Cook garlic and ginger in vegetable oil until garlic softens, 2–3 minutes. Stir in soy sauce, pineapple juice, icewine, brown sugar, ketchup, sweet chili sauce, salt and liquid smoke, if desired. Place metal rack over sauce, and put chicken on rack. Secure lid and close pressure valve. Cook for 25 minutes on high pressure.
Heat broiler on high.
When cooking time finishes, let pressure release naturally for 10 minutes. Release remaining pressure, according to the manufacturer’s instructions.

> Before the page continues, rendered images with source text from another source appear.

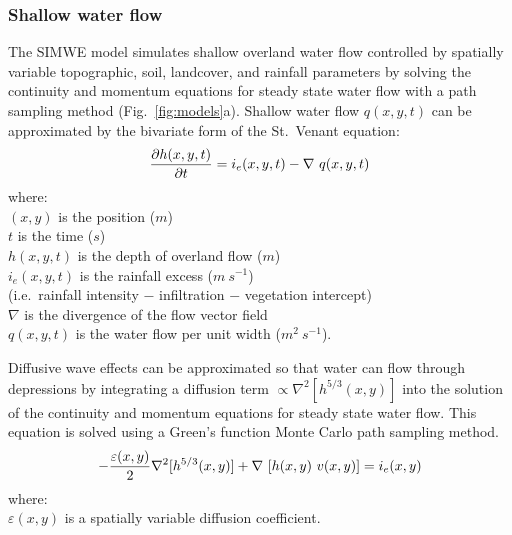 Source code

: \documentclass[esurf, manuscript]{copernicus}
\begin{document}

\subsubsection{Shallow water flow}

The SIMWE model
simulates shallow overland water flow
controlled by spatially variable topographic, soil, landcover, and rainfall parameters
by solving the continuity and momentum equations 
for steady state water flow with a path sampling method
(Fig.~\ref{fig:models}a). %
Shallow water flow $q(x,y,t)$ can be approximated by
the bivariate form of the St.~Venant equation:
\begin{equation}
\label{eq:water}
{\partial h(x,y,t) \over \partial t} =
 i_e(x,y,t) - \nabla ~ q(x,y,t)
\end{equation}
{\small
\noindent
where: \\
\noindent
\hspace*{0.5em} $(x,y)$ is the position ($m$)\\
\hspace*{0.5em} $t$ is the time ($s$) \\
\hspace*{0.5em} $h(x,y,t)$ is the depth of overland flow ($m$)\\
\hspace*{0.5em} $i_e(x,y,t)$ is the rainfall excess ($m~s^{-1}$) \\
\hspace*{0.5em} (i.e.~rainfall intensity $-$ infiltration $-$ vegetation intercept)\\
\hspace*{0.5em} $\nabla$ is the divergence of the flow vector field\\
\hspace*{0.5em} $q(x,y,t)$ is the water flow per unit width ($m^2~s^{-1}$). \\
}

Diffusive wave effects can be approximated
so that water can flow through depressions 
by integrating a diffusion term $ \propto \nabla^2 [h^{5/3}(x,y)]$ 
into the solution of the continuity and momentum equations 
for steady state water flow.
This equation is solved using a 
Green's function Monte Carlo path sampling method. 
\begin{equation}
\label{eq:difwater}
-{\varepsilon(x,y)\over 2 }\nabla^2 [h^{5/3}(x,y)]
+\nabla ~ [ h(x,y)~v(x,y)] = i_e(x,y)
\end{equation}
{\small
\noindent
 where: \\
 \noindent
 \hspace*{0.5em} $\varepsilon(x,y)$ is a spatially variable diffusion coefficient. \\
}
\end{document}
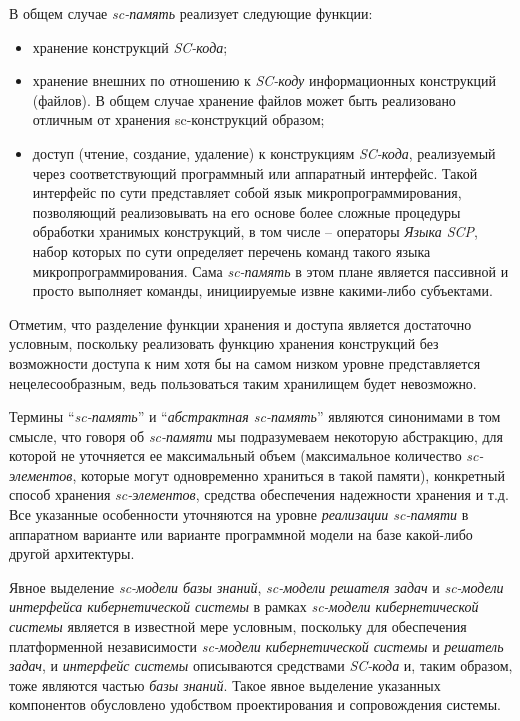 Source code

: В общем случае \textit{sc-память} реализует следующие функции:
\begin{itemize}
	\item хранение конструкций \textit{SC-кода};
	\item хранение внешних по отношению к \textit{SC-коду} информационных конструкций (файлов). В общем случае хранение файлов может быть реализовано отличным от хранения sc-конструкций образом;	
	\item доступ (чтение, создание, удаление) к конструкциям \textit{SC-кода}, реализуемый через соответствующий программный или аппаратный интерфейс. Такой интерфейс по сути представляет собой язык микропрограммирования, позволяющий реализовывать на его основе более сложные процедуры обработки хранимых конструкций, в том числе -- операторы \textit{Языка SCP}, набор которых по сути определяет перечень команд такого языка микропрограммирования. Сама \textit{sc-память} в этом плане является пассивной и просто выполняет команды, инициируемые извне какими-либо субъектами.
\end{itemize}	

Отметим, что разделение функции хранения и доступа является достаточно условным, поскольку реализовать функцию хранения конструкций без возможности доступа к ним хотя бы на самом низком уровне представляется нецелесообразным, ведь пользоваться таким хранилищем будет невозможно.

Термины ``\textit{sc-память}'' и ``\textit{абстрактная sc-память}'' являются синонимами в том смысле, что говоря об \textit{sc-памяти} мы подразумеваем некоторую абстракцию, для которой не уточняется ее максимальный объем (максимальное количество \textit{sc-элементов}, которые могут одновременно храниться в такой памяти), конкретный способ хранения \textit{sc-элементов}, средства обеспечения надежности хранения и т.д. Все указанные особенности уточняются на уровне \textit{реализации sc-памяти} в аппаратном варианте или варианте программной модели на базе какой-либо другой архитектуры.

Явное выделение \textit{sc-модели базы знаний}, \textit{sc-модели решателя задач} и \textit{sc-модели интерфейса кибернетической системы} в рамках \textit{sc-модели кибернетической системы} является в известной мере условным, поскольку для обеспечения платформенной независимости \textit{sc-модели кибернетической системы} и \textit{решатель задач}, и \textit{интерфейс системы} описываются средствами \textit{SC-кода} и, таким образом, тоже являются частью \textit{базы знаний}. Такое явное выделение указанных компонентов обусловлено удобством проектирования и сопровождения системы.

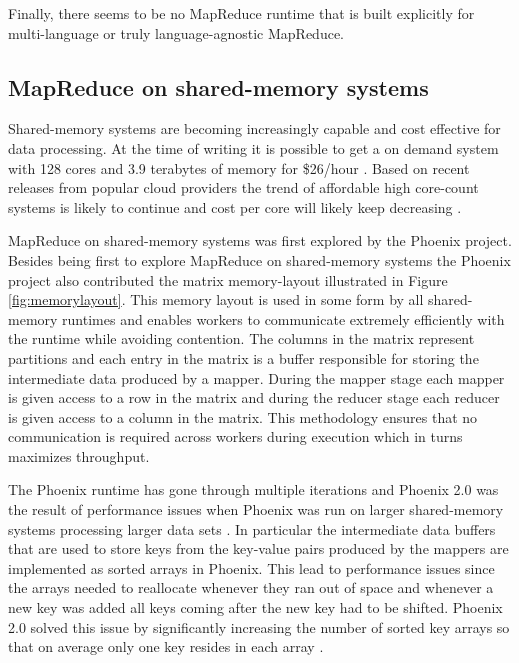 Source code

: \documentclass[11pt]{article}       %
\begin{document}
Finally, there seems to be no MapReduce runtime that is built explicitly for multi-language or truly language-agnostic MapReduce.

\subsection{MapReduce on shared-memory systems}

Shared-memory systems are becoming increasingly capable and cost effective for
data processing. At the time of writing it is possible to get a on demand
system with 128 cores and 3.9 terabytes of memory for \$26/hour \cite{AWS}.
Based on recent releases from popular cloud providers the trend of affordable
high core-count systems is likely to continue and cost per core will likely
keep decreasing \cite{AWS} \cite{GoogleCloud}.



MapReduce on shared-memory systems was first explored by the Phoenix \cite{Phoenix} project.
Besides being first to explore MapReduce on shared-memory systems the Phoenix project also contributed the matrix memory-layout illustrated in Figure \ref{fig:memorylayout}.
This memory layout is used in some form by all shared-memory runtimes \cite{Phoenix} \cite{Phoenix++} \cite{CilkMR} \cite{Metis} \cite{Ostrich} and enables workers to communicate
extremely efficiently with the runtime while avoiding contention.
The columns in the matrix represent partitions and each entry in the matrix is a buffer responsible for storing the intermediate data produced by a mapper.
During the mapper stage each mapper is given access to a row in the matrix and during the reducer stage each reducer is given access to a column in the matrix.
This methodology ensures that no communication is required across workers during execution which in turns maximizes throughput.

The Phoenix runtime has gone through multiple iterations and Phoenix 2.0 was the result of performance issues when Phoenix was run on larger shared-memory systems processing larger data sets \cite{Phoenix2}.
In particular the intermediate data buffers that are used to store keys from the key-value pairs produced by the mappers are implemented as sorted arrays in Phoenix.
This lead to performance issues since the arrays needed to reallocate whenever they ran out of space and whenever a new key was added all keys coming after the new key had to be shifted.
Phoenix 2.0 solved this issue by significantly increasing the number of sorted key arrays so that on average only one key resides in each array \cite{Phoenix2}.
\end{document}
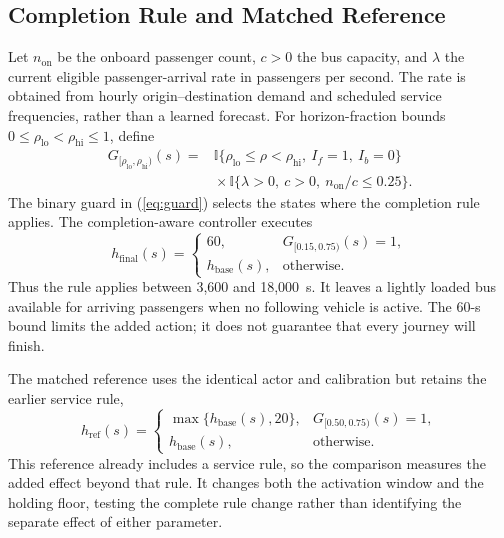 \documentclass[letterpaper,journal]{IEEEtran}
\newcommand{\ind}{\mathbb{I}}
\newcommand{\hbase}{h_{\mathrm{base}}}
\newcommand{\hfinal}{h_{\mathrm{final}}}
\newcommand{\hrefctrl}{h_{\mathrm{ref}}}
\begin{document}
\subsection{Completion Rule and Matched Reference}
Let \(n_{\mathrm{on}}\) be the onboard passenger count, \(c>0\) the bus capacity, and \(\lambda\) the current eligible passenger-arrival rate in passengers per second. The rate is obtained from hourly origin--destination demand and scheduled service frequencies, rather than a learned forecast. For horizon-fraction bounds \(0\leq\rho_{\mathrm{lo}}<\rho_{\mathrm{hi}}\leq1\), define
\begin{equation}
\begin{split}
 G_{[\rho_{\mathrm{lo}},\rho_{\mathrm{hi}})}(s)={}&
 \ind\{\rho_{\mathrm{lo}}\leq\rho<\rho_{\mathrm{hi}},\ I_f=1,\ I_b=0\}\\
 &{}\times\ind\{\lambda>0,\ c>0,\ n_{\mathrm{on}}/c\leq0.25\}.
\end{split}
 \label{eq:guard}
\end{equation}
The binary guard in (\ref{eq:guard}) selects the states where the completion rule applies. The completion-aware controller executes
\begin{equation}
 \hfinal(s)=
 \begin{cases}
 60,&G_{[0.15,0.75)}(s)=1,\\
 \hbase(s),&\text{otherwise}.
 \end{cases}
 \label{eq:final}
\end{equation}
Thus the rule applies between 3,600 and 18,000~s. It leaves a lightly loaded bus available for arriving passengers when no following vehicle is active. The 60-s bound limits the added action; it does not guarantee that every journey will finish.

The matched reference uses the identical actor and calibration but retains the earlier service rule,
\begin{equation}
 \hrefctrl(s)=
 \begin{cases}
 \max\{\hbase(s),20\},&G_{[0.50,0.75)}(s)=1,\\
 \hbase(s),&\text{otherwise}.
 \end{cases}
 \label{eq:reference}
\end{equation}
This reference already includes a service rule, so the comparison measures the added effect beyond that rule. It changes both the activation window and the holding floor, testing the complete rule change rather than identifying the separate effect of either parameter.
\end{document}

Remove chicken from pot, and place skin-side up on foiled-lined baking sheet. Brush chicken with sauce from bowl.
Broil for 5–8 minutes, or until tips and edges blacken. Let chicken cool for 5 minutes. Pull meat off bones.
Remove rack from pot, and set to sauté. Reduce cooking liquids for 8–10 minutes, stirring occasionally. Combine shredded chicken with sauce in serving bowl.
Serve chicken in lettuce cups. Sprinkle with scallion and sesame seeds. Serves 4–6.